Wild outdoor spaces offer endless opportunities for free play, fun and exploration. Help children learn vital new skills and find out how to judge risk. Making space in our children’s lives for wild time makes them happier, healthier and encourages communication.

An outdoor den might be a hideaway in a garden hedge, a stick fort in the woods, a leafy shelter for spying on wildlife or a little house nestling among the branches of a favourite tree. It may be a driftwood shelter at the beach, an old shed converted into a mud café, a living willow dome or a hobbit hole among ancient tree roots. Dens may lead you into other worlds or time, providing a portal into a parallel world where woodland warriors, forest fairies or dangerous dragons hide among the trees. Here’s how to get started.

Taking the indoors outdoors is a magical way to celebrate a birthday, a family party, a midsummer evening or to put on some outdoor theatre. Create a ‘room’ in the garden, at the park, in the woods or on a riverbank, adding indoor details to create some unexpected magic.

Wild outdoor room

This woodland glade, with its rustic table and log stools, is perfect for an outdoor dining hall for a summer banquet. These tips will help you make your own wild outdoor room.

  1. Choose a defined space in the woods, the park or the garden; the space should be room-sized, and although it doesn’t need to be totally enclosed, it should be clearly defined by trees, bushes or a pile of sticks.
  2. This woodland clearing becomes a room as soon as it is furnished with a standard lamp, an armchair and colourful cushions on log stools. But extra details such as candlesticks, family photos, a picture frame and a vase on a log side table make it feel like home.
  3. The log table has natural details of leaf place mats, bark plates and a huge bark fruit bowl, lined with giant leaves.
  4. After dark, the room will be lit by a wild chandelier. This is made by hanging night-lights in jars and glass candle holders from a long stick that is suspended by rope across the gap between two trees. The jars have string or wire tied around the top so they can be easily attached.
  5. Choose indoor things that fit with whatever magical setting you are trying to create; perhaps an old deep-pile rug, or strings of leaf bunting and pictures hanging from the trees.
  6. Enjoy your outdoor party! And don’t forget to take all the indoor things back inside when the party is over.

Be prepared

So, you are off to the woods, the garden or the adventure playground to make a den. What will you need?

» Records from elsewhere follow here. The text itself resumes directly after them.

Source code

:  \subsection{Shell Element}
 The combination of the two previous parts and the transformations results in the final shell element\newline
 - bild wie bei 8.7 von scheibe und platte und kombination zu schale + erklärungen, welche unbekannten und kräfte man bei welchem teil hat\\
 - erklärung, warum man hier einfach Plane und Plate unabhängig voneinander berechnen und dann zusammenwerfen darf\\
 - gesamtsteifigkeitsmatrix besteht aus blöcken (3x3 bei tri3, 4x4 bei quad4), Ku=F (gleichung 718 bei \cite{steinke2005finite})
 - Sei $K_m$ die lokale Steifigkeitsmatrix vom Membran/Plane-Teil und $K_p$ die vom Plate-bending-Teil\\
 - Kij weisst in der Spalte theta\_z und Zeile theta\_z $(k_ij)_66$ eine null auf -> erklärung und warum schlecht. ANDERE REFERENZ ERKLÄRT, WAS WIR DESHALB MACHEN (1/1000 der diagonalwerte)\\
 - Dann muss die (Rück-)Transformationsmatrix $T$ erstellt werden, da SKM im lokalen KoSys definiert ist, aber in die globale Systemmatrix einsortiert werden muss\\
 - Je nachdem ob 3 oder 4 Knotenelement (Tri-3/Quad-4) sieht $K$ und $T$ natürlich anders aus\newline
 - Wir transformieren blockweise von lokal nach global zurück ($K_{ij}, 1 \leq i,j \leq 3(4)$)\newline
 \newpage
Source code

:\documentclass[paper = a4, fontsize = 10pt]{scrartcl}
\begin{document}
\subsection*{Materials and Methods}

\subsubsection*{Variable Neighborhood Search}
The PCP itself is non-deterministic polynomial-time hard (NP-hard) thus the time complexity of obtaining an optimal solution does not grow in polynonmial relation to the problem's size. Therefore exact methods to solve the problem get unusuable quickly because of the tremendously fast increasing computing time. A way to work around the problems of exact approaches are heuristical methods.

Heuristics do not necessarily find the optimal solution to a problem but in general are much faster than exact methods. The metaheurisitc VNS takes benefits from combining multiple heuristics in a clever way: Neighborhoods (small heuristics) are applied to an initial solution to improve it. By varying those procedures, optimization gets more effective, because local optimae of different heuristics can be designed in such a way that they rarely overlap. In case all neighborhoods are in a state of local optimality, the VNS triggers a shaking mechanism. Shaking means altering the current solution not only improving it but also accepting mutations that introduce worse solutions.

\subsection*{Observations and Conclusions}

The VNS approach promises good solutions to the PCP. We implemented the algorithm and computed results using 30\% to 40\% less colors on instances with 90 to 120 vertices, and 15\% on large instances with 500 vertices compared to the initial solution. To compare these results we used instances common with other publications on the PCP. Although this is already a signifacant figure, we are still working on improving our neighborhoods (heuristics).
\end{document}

• Wear comfy old clothes. If it’s wet outside or you are going somewhere a bit overgrown, wear waterproof outerwear or dungarees.

•Thick gardening gloves in case of prickles or stings.

• Stuff for tying and fixing things together.

• Things to use as a roof and to cover the ground.

• Enough den rations to feed and water the den-building workers or to prepare a mini-feast to enjoy in your completed den.

DEN BUILDING TIPS FOR KIDS

What are the key ingredients for making great dens? We think you need lots of imagination, a good location, some building materials and friends to work with. Our Going Wild top den tips will help you build sturdy shelters, have fun and stay safe.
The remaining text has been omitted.